La sirenita descorrió el tapiz púrpura que cerraba la tienda y vio a la bella desposada
dormida con la cabeza reclinada sobre el pecho del príncipe. Se inclinó, besó la hermosa frente de su amado, miró al cielo donde lucía cada vez más intensamente la aurora, miró luego el afilado cuchillo y volvió a fijar los ojos en su príncipe, que en sueños, pronunciaba el nombre de su esposa; sólo ella ocupaba su pensamiento. La sirena levantó el cuchillo con mano temblorosa, y lo arrojó a las olas con un gesto violento. En el punto donde fue a caer pareció como si gotas de sangre brotaran del agua. Nuevamente miró a su amado con desmayados ojos y, arrojándose al mar, sintió cómo su cuerpo se disolvía en espuma.
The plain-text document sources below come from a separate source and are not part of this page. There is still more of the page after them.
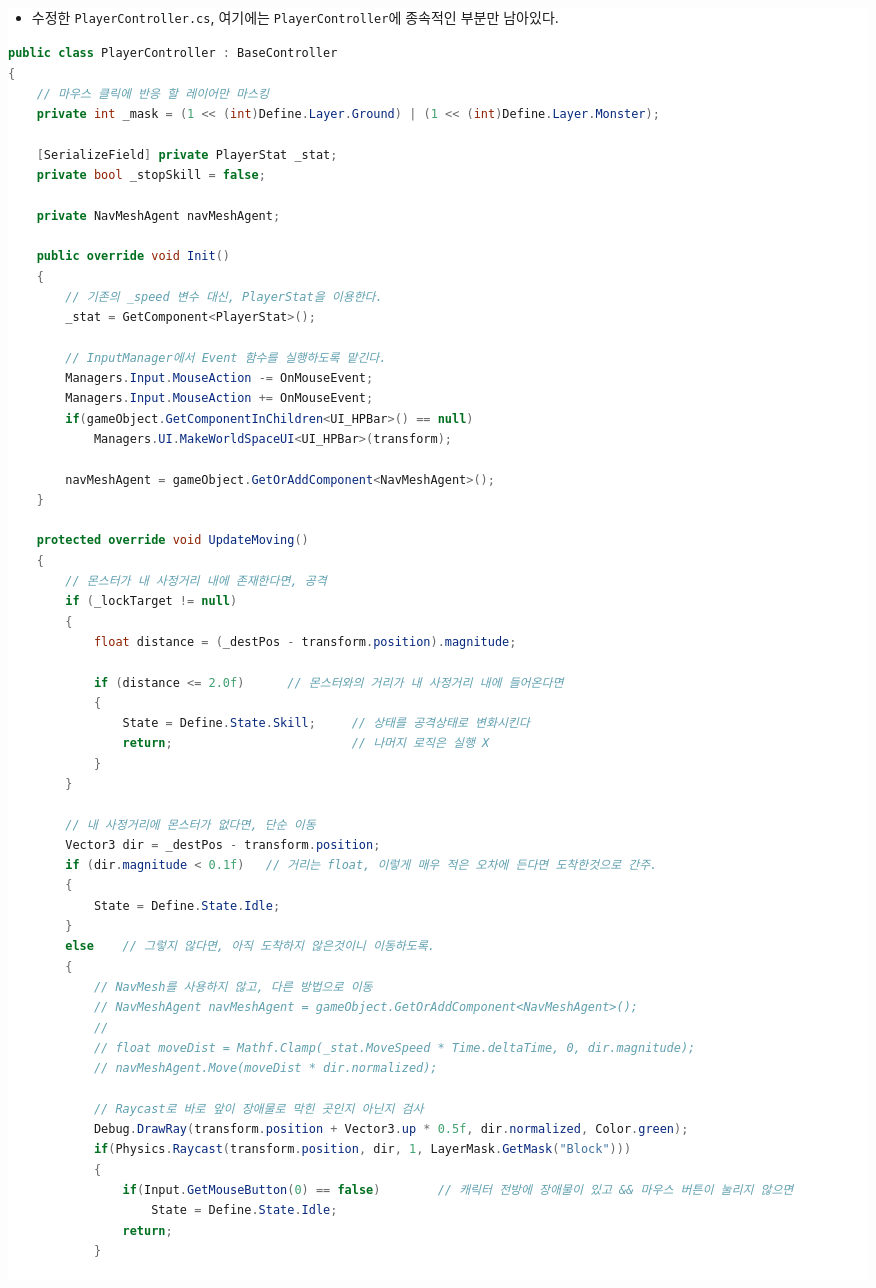 - 수정한 `PlayerController.cs`, 여기에는 `PlayerController`에 종속적인 부분만 남아있다.
    
```csharp
public class PlayerController : BaseController
{
    // 마우스 클릭에 반응 할 레이어만 마스킹
    private int _mask = (1 << (int)Define.Layer.Ground) | (1 << (int)Define.Layer.Monster);
    
    [SerializeField] private PlayerStat _stat;
    private bool _stopSkill = false;

    private NavMeshAgent navMeshAgent;

    public override void Init()
    {
        // 기존의 _speed 변수 대신, PlayerStat을 이용한다.
        _stat = GetComponent<PlayerStat>();
        
        // InputManager에서 Event 함수를 실행하도록 맡긴다.
        Managers.Input.MouseAction -= OnMouseEvent;
        Managers.Input.MouseAction += OnMouseEvent;
        if(gameObject.GetComponentInChildren<UI_HPBar>() == null)
            Managers.UI.MakeWorldSpaceUI<UI_HPBar>(transform);
        
        navMeshAgent = gameObject.GetOrAddComponent<NavMeshAgent>();
    }

    protected override void UpdateMoving()
    {
        // 몬스터가 내 사정거리 내에 존재한다면, 공격
        if (_lockTarget != null)
        {
            float distance = (_destPos - transform.position).magnitude;

            if (distance <= 2.0f)      // 몬스터와의 거리가 내 사정거리 내에 들어온다면
            {
                State = Define.State.Skill;     // 상태를 공격상태로 변화시킨다
                return;                         // 나머지 로직은 실행 X
            }
        }
        
        // 내 사정거리에 몬스터가 없다면, 단순 이동
        Vector3 dir = _destPos - transform.position;
        if (dir.magnitude < 0.1f)   // 거리는 float, 이렇게 매우 적은 오차에 든다면 도착한것으로 간주.
        {
            State = Define.State.Idle;
        }   
        else    // 그렇지 않다면, 아직 도착하지 않은것이니 이동하도록.
        {
            // NavMesh를 사용하지 않고, 다른 방법으로 이동
            // NavMeshAgent navMeshAgent = gameObject.GetOrAddComponent<NavMeshAgent>();
            //
            // float moveDist = Mathf.Clamp(_stat.MoveSpeed * Time.deltaTime, 0, dir.magnitude);
            // navMeshAgent.Move(moveDist * dir.normalized);
            
            // Raycast로 바로 앞이 장애물로 막힌 곳인지 아닌지 검사
            Debug.DrawRay(transform.position + Vector3.up * 0.5f, dir.normalized, Color.green);
            if(Physics.Raycast(transform.position, dir, 1, LayerMask.GetMask("Block"))) 
            {
                if(Input.GetMouseButton(0) == false)        // 캐릭터 전방에 장애물이 있고 && 마우스 버튼이 눌리지 않으면
                    State = Define.State.Idle;
                return;
            }
            
```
Asomó el sol en el horizonte; sus rayos se proyectaron suaves y tibios sobre aquella espuma fría, y la sirenita se sintió libre de la muerte; veía el sol reluciente, y por encima de ella flotaban centenares de transparentes seres bellísimos; a su través podía divisar las blancas velas del barco y las rojas nubes que surcaban el firmamento. El lenguaje de aquellos seres era melodioso, y tan espiritual, que ningún oído humano podía oírlo, ni ningún humano ojo ver a quienes lo hablaban; sin moverse se sostenían en el aire, gracias a su ligereza. La pequeña sirena vio que, como ellos, tenía un cuerpo, que se elevaba gradualmente del seno de la espuma.
- ¿Adónde voy? - preguntó; y su voz resonó como la de aquellas criaturas, tan melodiosa, que ninguna música terrena habría podido reproducirla.
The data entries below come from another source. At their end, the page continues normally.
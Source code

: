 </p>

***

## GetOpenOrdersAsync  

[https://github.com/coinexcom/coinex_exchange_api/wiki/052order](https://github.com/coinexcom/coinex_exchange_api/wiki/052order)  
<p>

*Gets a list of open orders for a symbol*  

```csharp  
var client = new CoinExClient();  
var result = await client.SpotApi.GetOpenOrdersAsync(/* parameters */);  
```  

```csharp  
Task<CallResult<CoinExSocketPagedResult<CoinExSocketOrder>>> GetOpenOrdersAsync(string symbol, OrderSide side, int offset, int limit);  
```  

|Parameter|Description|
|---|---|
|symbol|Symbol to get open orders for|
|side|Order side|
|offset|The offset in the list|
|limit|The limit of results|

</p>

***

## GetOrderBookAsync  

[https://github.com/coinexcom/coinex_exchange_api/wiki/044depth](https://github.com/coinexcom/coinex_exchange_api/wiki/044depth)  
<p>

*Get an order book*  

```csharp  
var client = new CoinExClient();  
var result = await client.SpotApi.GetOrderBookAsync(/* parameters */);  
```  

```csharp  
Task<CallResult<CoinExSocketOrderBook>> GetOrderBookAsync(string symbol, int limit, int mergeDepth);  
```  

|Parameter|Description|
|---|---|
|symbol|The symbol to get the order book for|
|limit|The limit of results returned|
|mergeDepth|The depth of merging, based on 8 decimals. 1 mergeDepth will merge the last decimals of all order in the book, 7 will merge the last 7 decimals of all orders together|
- A reunirte con las hijas del aire -respondieron las otras. - La sirena no tiene un alma inmortal, ni puede adquirirla si no es por mediación del amor de un hombre; su eterno destino depende de un poder ajeno. Tampoco tienen alma inmortal las hijas del aire, pero pueden ganarse una con sus buenas obras. Nosotras volamos hacia las tierras cálidas, donde el aire bochornoso y pestífero mata a los seres humanos; nosotras les
procurarnos frescor. Esparcimos el aroma de las flores y enviamos alivio y curación.
Cuando hemos laborado por espacio de trescientos años, esforzándonos por hacer todo
el bien posible, nos es concedida un alma inmortal y entramos a participar de la felicidad eterna que ha sido concedida a los humanos. Tú, pobrecilla sirena, te has esforzado con todo tu corazón, como nosotras; has sufrido, y sufrido con paciencia, y te has elevado al mundo de los espíritus del aire: ahora puedes procurarte un alma inmortal, a fuerza de buenas obras, durante trescientos años.
La sirenita levantó hacia el sol sus brazos transfigurados, y por primera vez sintió que las lágrimas asomaban a sus ojos. A bordo del buque reinaba nuevamente el bullicio y la vida; la sirena vio al príncipe y a su bella esposa que la buscaban, escudriñando con melancólica mirada la burbujeante espuma, como si supieran que se había arrojado a las olas. Invisible, besó a la novia en la frente y, enviando una sonrisa al príncipe, elevóse con los demás espíritus del aire a las regiones etéreas, entre las rosadas nubes, que
surcaban el cielo.
- Dentro de trescientos años nos remontaremos de este modo al reino de Dios.
- Podemos llegar a él antes -susurró una de sus compañeras-. Entramos volando, invisibles, en las moradas de los humanos donde hay niños, y por cada día que encontramos a uno bueno, que sea la alegría de sus padres y merecedor de su cariño, Dios abrevia nuestro período de prueba. El niño ignora cuándo entramos en su cuarto, y
si nos causa gozo y nos hace sonreír, nos es descontado un año de los trescientos; pero si damos con un chiquillo malo y travieso, tenemos que verter lágrimas de tristeza, y por cada lágrima se nos aumenta en un día el tiempo de prueba.